Im not too sure how to reply, if i read through your post and took issue with each point i would be tapping away all night, and anyway its probably not necessary, because when i am forced into a corner i can justify every single part of ISO as well as the next man.

In my 20 years in industry i have been TQM'd TQC'd MBO'd, Kanban'd, Kaizen'd, JIT'd Hoshin'd, Outsourced, Downsized and Rightsized. I dont beleive in any of these things completely, but i do believe they all have something to offer. I would use any of the above if i think the environment needs it, likewise with ISO 9000 i would and do use it if i think its appropiate.
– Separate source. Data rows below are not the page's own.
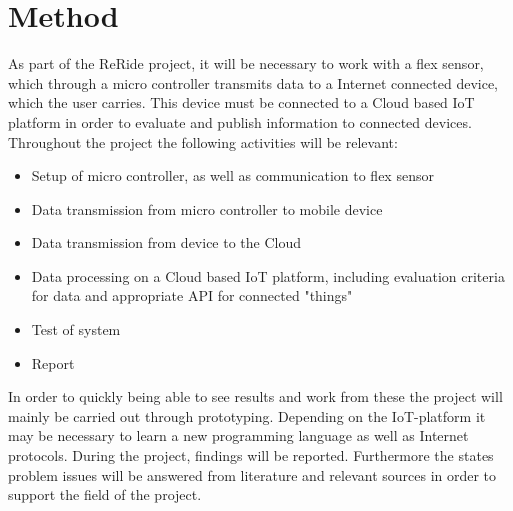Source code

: \section{Method}
As part of the ReRide project, it will be necessary to work with a flex sensor, which through a micro controller transmits data to a Internet connected device, which the user carries. This device must be connected to a Cloud based IoT platform in order to evaluate and publish information to connected devices. Throughout the project the following activities will be relevant:
\begin{itemize}
	\item Setup of micro controller, as well as communication to flex sensor
	\item Data transmission from micro controller to mobile device
	\item Data transmission from device to the Cloud
	\item Data processing on a Cloud based IoT platform, including evaluation criteria for data and appropriate API for connected "things"
	\item Test of system
	\item Report
\end{itemize}

In order to quickly being able to see results and work from these the project will mainly be carried out through prototyping. Depending on the IoT-platform it may be necessary to learn a new programming language as well as Internet protocols. During the project, findings will be reported. Furthermore the states problem issues will be answered from literature and relevant sources in order to support the field of the project.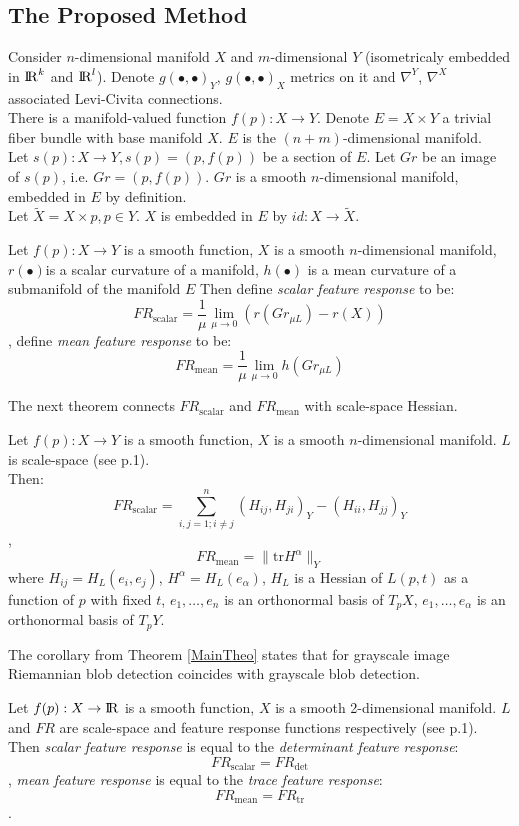 \documentclass{llncs}
\newcommand{\toreal}{\rightarrow\bbbr}
\newcommand{\CovariantDiffManif}[1]{\nabla^{#1}}
\newcommand{\TangentSpaceP}[1]{{T_p}{#1}}
\newcommand{\FRScalar}{FR_{\mathrm{scalar}}}
\newcommand{\FRMean}{FR_{\mathrm{mean}}}
\newcommand {\tr}{\mathrm{tr}}
\begin{document}
\subsection{The Proposed Method}
Consider $n$-dimensional manifold $X$ and $m$-dimensional $Y$ (isometricaly embedded in ${\rm I\!R}^k$ and ${\rm I\!R}^l$). Denote $g(∙,∙)_{Y}$, $g(∙,∙)_{X}$ metrics on it and $\CovariantDiffManif{Y}$, $\CovariantDiffManif{X}$ associated Levi-Civita connections. 
\\
There is a manifold-valued function $f(p):X\to Y$. Denote $E=X\times Y$ a  trivial fiber bundle with base manifold $X$. $E$ is the $(n+m)$-dimensional manifold. 
\\
Let $s(p):X\to Y,s(p)=(p,f(p))$ be a section of $E$. Let $Gr$ be an image of $s(p)$, i.e. $Gr=(p,f(p))$. $Gr$ is a smooth $n$-dimensional manifold, embedded in $E$ by definition.
\\
Let $\tilde{X}=X\times p, p\in Y$. $X$ is embedded in $E$ by $id:X\to\tilde{X}$.
\\
\begin{definition} \label{RiemanDef}
Let $f(p):X\to Y$ is a smooth function, $X$ is a smooth $n$-dimensional manifold, $r(∙)$is a scalar curvature of a manifold, $h(∙)$ is a mean curvature of a submanifold of the manifold $E$
Then define \emph{scalar feature response} to be:
$$\FRScalar=\frac{1}{\mu}\lim_{\mu\to 0} ( r(Gr_{\mu L} )-r(X ))$$,
define \emph{mean feature response} to be:
$$\FRMean=\frac{1}{\mu}\lim_{\mu\to 0} h(Gr_{\mu L})$$
\end{definition}
The next theorem connects $\FRScalar$ and $\FRMean$ with scale-space Hessian.
\begin{theorem} \label{MainTheo}
Let $f(p):X\to Y$ is a smooth function, $X$ is a smooth $n$-dimensional manifold. $L$ is scale-space (see p.1).\\
Then:
$$\FRScalar=\sum_{i,j=1; i\ne j}^{n}{(H_{ij},H_{ji})_Y-(H_{ii},H_{jj})_Y}$$,
$$\FRMean=\|\tr H^\alpha\|_Y$$
where $H_{ij}=H_L (e_i,e_j)$, $H^\alpha=H_L (e_\alpha)$, $H_L$ is a Hessian of $L(p,t)$ as a function of $p$ with fixed $t$, 
$e_1,\dots,e_n$ is an orthonormal basis of $\TangentSpaceP{X}$, $e_1,\dots,e_\alpha$ is an orthonormal basis of $\TangentSpaceP{Y}$.
\end{theorem}
The corollary from Theorem \ref{MainTheo} states that for grayscale image Riemannian blob detection coincides with grayscale blob detection.
\begin{corollary}\label{GrayscaleCol}
Let $f(p):X\toreal$ is a smooth function, $X$ is a smooth 2-dimensional manifold. $L$ and $FR$ are scale-space and feature response functions respectively (see p.1).\\
Then \emph{scalar feature response} is equal to the \emph{determinant feature response}:
$$\FRScalar=FR_{\det}$$,
\emph{mean feature response} is equal to the \emph{trace feature response}:
$$\FRMean=FR_{\mathrm{tr}}$$.
\end{corollary}
\end{document}
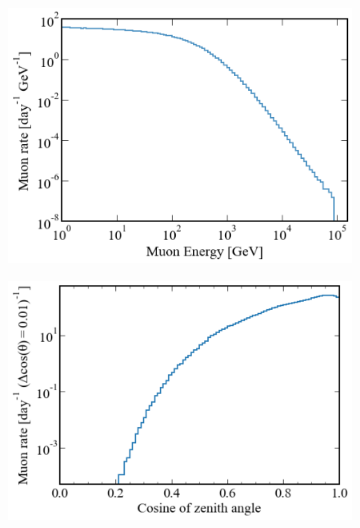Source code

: \begin{figure}[h!]
    \centering
    \begin{subfigure}[c]{0.49\textwidth}
        \centering
        \includegraphics[width=\textwidth]{figures/Muons/Primary_energyLZstyle.pdf}
        \caption{}
        \label{fig:Muons/Prim_E}
    \end{subfigure}
    \begin{subfigure}[c]{0.49\textwidth}  
        \centering 
        \includegraphics[width=\textwidth]{figures/Muons/cosZ_LZstyle.pdf}
        \caption{}
        \label{fig:Muons/cosZ}
    \end{subfigure}
    \begin{subfigure}[c]{0.49\textwidth}   
        \centering 

\end{subfigure}
\end{figure}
But i guess the issue we are having is how strictly the standard is read, understood and implemented. I stated that i actively avoid forcing the standard down my customers throat, i encourage them to think instead what is best for their business. Why do i do this?
A. My own personal experience is that when a company concentrates solely on the ISO Standard they will miss the big picture and fail to carryout the action that is necessary to improve the company. I dont feel like the get value for money. My experience is simply that certified companies do not offer noticeable advantages over none-certified companies. This i could also quantify by referring to my time as a Purchase Manager. IN THIS PARTICULAR INSTANCE ISO CERTIFIED COMPANIES DID NOT PERFORM ANY BETTER THAN NONE-CERTIFIED COMPANIES.
B. With the best will in the world, it is hard to deny that ISO is a dry difficult topic to swallow, carrying a negative image within industry. Imagine if we tried to acheive improvements in the Supply Chain with such a standard/methodology. Again for this reason i avoid forcing it down peoples throats and concentrate on things that i think will interest and motivate people or companies to try and produce better products.

Once the project is over, before i leave i then ensure that at least one person knows and understands the standard (admittedly, maybe not as well as they should, i still leave telling them to follow the intent and do it if it seems reasonable, and prepare to fight if it isnt).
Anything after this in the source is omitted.